**** Exercise data ****

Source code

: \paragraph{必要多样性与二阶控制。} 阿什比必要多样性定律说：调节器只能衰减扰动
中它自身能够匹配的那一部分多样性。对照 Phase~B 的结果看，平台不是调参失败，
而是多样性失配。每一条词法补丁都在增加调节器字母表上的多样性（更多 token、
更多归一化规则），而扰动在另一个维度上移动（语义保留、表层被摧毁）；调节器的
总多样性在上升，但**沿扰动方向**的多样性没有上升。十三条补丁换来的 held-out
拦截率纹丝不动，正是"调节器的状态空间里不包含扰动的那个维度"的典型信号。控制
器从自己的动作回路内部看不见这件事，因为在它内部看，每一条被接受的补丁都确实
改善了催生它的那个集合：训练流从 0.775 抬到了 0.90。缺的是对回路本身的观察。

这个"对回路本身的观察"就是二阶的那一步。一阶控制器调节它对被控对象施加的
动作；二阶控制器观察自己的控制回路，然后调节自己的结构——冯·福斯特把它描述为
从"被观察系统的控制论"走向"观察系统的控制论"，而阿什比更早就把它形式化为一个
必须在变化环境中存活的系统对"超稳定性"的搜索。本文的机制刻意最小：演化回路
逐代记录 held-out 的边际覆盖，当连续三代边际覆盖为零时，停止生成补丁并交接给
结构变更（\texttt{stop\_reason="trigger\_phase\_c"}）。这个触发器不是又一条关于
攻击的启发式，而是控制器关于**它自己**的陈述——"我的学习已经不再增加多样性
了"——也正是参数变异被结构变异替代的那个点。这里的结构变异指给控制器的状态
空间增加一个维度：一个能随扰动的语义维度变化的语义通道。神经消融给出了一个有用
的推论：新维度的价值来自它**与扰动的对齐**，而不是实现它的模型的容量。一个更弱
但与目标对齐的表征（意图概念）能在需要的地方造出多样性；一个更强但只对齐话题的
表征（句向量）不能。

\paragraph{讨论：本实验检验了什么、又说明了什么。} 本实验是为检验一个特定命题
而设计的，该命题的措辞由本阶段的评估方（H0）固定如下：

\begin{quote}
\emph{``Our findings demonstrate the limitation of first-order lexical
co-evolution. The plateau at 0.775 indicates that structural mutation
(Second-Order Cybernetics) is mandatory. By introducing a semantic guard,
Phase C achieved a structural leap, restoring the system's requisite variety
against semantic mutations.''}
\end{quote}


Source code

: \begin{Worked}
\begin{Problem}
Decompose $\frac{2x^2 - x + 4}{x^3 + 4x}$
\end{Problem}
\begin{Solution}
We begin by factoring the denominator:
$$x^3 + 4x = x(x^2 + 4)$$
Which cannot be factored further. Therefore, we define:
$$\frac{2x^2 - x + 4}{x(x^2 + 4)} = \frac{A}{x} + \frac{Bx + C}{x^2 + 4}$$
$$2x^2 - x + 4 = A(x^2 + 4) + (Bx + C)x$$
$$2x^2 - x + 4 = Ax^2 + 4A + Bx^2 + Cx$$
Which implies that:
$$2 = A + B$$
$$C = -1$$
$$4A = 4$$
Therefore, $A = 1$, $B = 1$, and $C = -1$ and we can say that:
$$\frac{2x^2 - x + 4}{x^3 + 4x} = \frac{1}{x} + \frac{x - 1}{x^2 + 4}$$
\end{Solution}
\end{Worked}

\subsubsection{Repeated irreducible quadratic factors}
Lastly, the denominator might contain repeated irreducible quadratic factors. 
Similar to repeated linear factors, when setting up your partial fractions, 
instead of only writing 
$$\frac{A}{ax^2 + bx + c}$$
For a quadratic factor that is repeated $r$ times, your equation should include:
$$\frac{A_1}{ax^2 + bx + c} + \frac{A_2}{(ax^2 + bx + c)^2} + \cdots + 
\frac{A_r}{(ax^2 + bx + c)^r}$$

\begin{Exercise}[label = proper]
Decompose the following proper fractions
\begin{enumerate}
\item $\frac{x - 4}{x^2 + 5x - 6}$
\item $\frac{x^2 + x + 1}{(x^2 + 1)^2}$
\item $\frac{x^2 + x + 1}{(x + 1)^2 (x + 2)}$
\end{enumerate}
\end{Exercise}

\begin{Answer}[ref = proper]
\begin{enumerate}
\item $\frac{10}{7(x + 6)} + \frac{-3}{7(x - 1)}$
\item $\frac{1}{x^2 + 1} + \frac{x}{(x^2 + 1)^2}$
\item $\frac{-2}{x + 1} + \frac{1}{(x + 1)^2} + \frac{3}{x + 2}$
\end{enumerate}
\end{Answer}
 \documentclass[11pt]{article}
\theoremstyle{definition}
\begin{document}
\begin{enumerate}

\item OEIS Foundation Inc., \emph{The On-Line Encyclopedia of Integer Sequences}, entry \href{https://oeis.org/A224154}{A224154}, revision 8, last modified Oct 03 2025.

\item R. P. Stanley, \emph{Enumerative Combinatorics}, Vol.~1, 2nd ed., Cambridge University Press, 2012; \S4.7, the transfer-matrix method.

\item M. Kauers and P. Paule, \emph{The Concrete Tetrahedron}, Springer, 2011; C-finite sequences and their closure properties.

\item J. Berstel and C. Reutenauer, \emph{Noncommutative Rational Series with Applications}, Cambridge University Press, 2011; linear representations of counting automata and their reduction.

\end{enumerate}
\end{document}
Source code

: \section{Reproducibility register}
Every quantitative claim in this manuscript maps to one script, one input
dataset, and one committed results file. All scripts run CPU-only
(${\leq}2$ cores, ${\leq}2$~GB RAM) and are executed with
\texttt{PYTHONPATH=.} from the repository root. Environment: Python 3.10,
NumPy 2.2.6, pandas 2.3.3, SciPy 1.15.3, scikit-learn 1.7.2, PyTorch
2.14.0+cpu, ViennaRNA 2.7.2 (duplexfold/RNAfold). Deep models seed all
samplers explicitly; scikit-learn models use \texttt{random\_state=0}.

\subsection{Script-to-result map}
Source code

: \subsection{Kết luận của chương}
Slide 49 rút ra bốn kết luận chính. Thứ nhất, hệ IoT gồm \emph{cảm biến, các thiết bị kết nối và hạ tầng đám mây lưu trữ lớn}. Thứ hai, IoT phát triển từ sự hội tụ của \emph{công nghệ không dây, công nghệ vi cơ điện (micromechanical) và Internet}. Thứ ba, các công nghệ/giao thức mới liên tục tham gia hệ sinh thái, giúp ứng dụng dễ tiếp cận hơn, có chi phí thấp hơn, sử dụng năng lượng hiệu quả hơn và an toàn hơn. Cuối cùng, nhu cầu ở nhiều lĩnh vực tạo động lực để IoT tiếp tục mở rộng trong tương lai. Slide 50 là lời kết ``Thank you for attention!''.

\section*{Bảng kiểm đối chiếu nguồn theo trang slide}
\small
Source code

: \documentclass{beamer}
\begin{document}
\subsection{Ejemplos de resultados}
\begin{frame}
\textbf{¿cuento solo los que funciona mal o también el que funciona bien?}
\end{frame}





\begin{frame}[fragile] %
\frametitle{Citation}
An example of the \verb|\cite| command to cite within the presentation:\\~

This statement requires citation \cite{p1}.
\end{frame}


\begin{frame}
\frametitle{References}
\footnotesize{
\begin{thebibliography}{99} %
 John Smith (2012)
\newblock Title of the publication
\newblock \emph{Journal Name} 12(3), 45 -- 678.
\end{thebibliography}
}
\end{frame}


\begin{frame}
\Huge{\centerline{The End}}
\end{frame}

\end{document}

****

Assignment: Transcribe only the lines from the beginning of the entries to the line with "(Second-Order Cybernetics) is", inclusive, exactly as written.

Answer section:
Source code

: \paragraph{必要多样性与二阶控制。} 阿什比必要多样性定律说：调节器只能衰减扰动
中它自身能够匹配的那一部分多样性。对照 Phase~B 的结果看，平台不是调参失败，
而是多样性失配。每一条词法补丁都在增加调节器字母表上的多样性（更多 token、
更多归一化规则），而扰动在另一个维度上移动（语义保留、表层被摧毁）；调节器的
总多样性在上升，但**沿扰动方向**的多样性没有上升。十三条补丁换来的 held-out
拦截率纹丝不动，正是"调节器的状态空间里不包含扰动的那个维度"的典型信号。控制
器从自己的动作回路内部看不见这件事，因为在它内部看，每一条被接受的补丁都确实
改善了催生它的那个集合：训练流从 0.775 抬到了 0.90。缺的是对回路本身的观察。

这个"对回路本身的观察"就是二阶的那一步。一阶控制器调节它对被控对象施加的
动作；二阶控制器观察自己的控制回路，然后调节自己的结构——冯·福斯特把它描述为
从"被观察系统的控制论"走向"观察系统的控制论"，而阿什比更早就把它形式化为一个
必须在变化环境中存活的系统对"超稳定性"的搜索。本文的机制刻意最小：演化回路
逐代记录 held-out 的边际覆盖，当连续三代边际覆盖为零时，停止生成补丁并交接给
结构变更（\texttt{stop\_reason="trigger\_phase\_c"}）。这个触发器不是又一条关于
攻击的启发式，而是控制器关于**它自己**的陈述——"我的学习已经不再增加多样性
了"——也正是参数变异被结构变异替代的那个点。这里的结构变异指给控制器的状态
空间增加一个维度：一个能随扰动的语义维度变化的语义通道。神经消融给出了一个有用
的推论：新维度的价值来自它**与扰动的对齐**，而不是实现它的模型的容量。一个更弱
但与目标对齐的表征（意图概念）能在需要的地方造出多样性；一个更强但只对齐话题的
表征（句向量）不能。

\paragraph{讨论：本实验检验了什么、又说明了什么。} 本实验是为检验一个特定命题
而设计的，该命题的措辞由本阶段的评估方（H0）固定如下：

\begin{quote}
\emph{``Our findings demonstrate the limitation of first-order lexical
co-evolution. The plateau at 0.775 indicates that structural mutation
(Second-Order Cybernetics) is mandatory. By introducing a semantic guard,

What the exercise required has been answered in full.